───── Data under study ─────
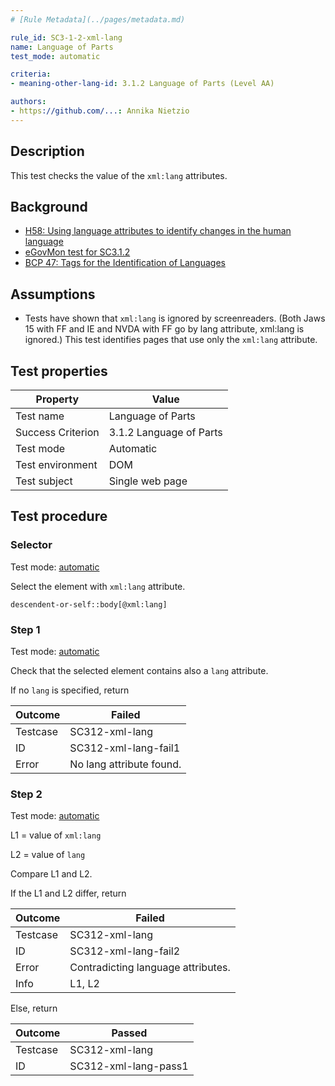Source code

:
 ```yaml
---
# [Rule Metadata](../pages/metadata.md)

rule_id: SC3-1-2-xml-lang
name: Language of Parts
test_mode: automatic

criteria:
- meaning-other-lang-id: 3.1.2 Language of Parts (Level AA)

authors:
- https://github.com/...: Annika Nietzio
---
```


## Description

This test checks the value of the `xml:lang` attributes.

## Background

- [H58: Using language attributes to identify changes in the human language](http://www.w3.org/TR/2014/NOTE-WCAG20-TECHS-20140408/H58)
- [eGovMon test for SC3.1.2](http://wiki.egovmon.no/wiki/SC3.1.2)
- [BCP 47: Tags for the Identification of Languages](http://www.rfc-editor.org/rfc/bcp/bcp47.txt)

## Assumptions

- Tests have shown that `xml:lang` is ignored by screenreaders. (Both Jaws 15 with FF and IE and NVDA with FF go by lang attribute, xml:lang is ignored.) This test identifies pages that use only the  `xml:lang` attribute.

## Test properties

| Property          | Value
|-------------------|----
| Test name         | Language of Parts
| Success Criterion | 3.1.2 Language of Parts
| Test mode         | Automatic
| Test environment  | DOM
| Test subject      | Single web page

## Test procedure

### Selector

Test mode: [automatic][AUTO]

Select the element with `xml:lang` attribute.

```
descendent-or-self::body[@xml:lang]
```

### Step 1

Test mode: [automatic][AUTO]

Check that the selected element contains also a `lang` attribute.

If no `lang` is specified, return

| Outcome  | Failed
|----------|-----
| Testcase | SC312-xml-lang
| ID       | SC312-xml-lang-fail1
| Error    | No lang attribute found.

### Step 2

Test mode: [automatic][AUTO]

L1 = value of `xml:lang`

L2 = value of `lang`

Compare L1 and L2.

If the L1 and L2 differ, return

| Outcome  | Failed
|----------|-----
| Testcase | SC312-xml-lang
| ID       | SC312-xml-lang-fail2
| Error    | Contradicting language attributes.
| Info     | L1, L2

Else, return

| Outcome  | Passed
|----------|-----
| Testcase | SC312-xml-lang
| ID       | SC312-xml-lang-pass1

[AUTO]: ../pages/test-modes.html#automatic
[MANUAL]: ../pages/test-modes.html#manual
─────
───── Data under study ─────
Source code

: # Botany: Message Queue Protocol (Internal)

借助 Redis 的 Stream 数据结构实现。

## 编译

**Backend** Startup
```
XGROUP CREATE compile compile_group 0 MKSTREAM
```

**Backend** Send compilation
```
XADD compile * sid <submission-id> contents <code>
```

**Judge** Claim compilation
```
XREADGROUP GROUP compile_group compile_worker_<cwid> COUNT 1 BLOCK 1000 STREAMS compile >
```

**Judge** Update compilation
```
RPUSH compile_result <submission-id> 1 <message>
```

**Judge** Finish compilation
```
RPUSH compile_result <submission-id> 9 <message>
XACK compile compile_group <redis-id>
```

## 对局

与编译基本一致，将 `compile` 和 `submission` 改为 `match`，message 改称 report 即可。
─────
───── Data under study ─────
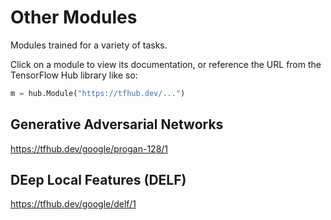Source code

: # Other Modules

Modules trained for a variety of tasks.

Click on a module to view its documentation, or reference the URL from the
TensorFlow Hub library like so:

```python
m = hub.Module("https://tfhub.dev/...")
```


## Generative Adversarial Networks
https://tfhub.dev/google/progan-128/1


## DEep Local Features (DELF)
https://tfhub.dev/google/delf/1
─────
Activity:
What is needed is each line from the records with the word "return" in it.

Answer box:
If no `lang` is specified, return
If the L1 and L2 differ, return
Else, return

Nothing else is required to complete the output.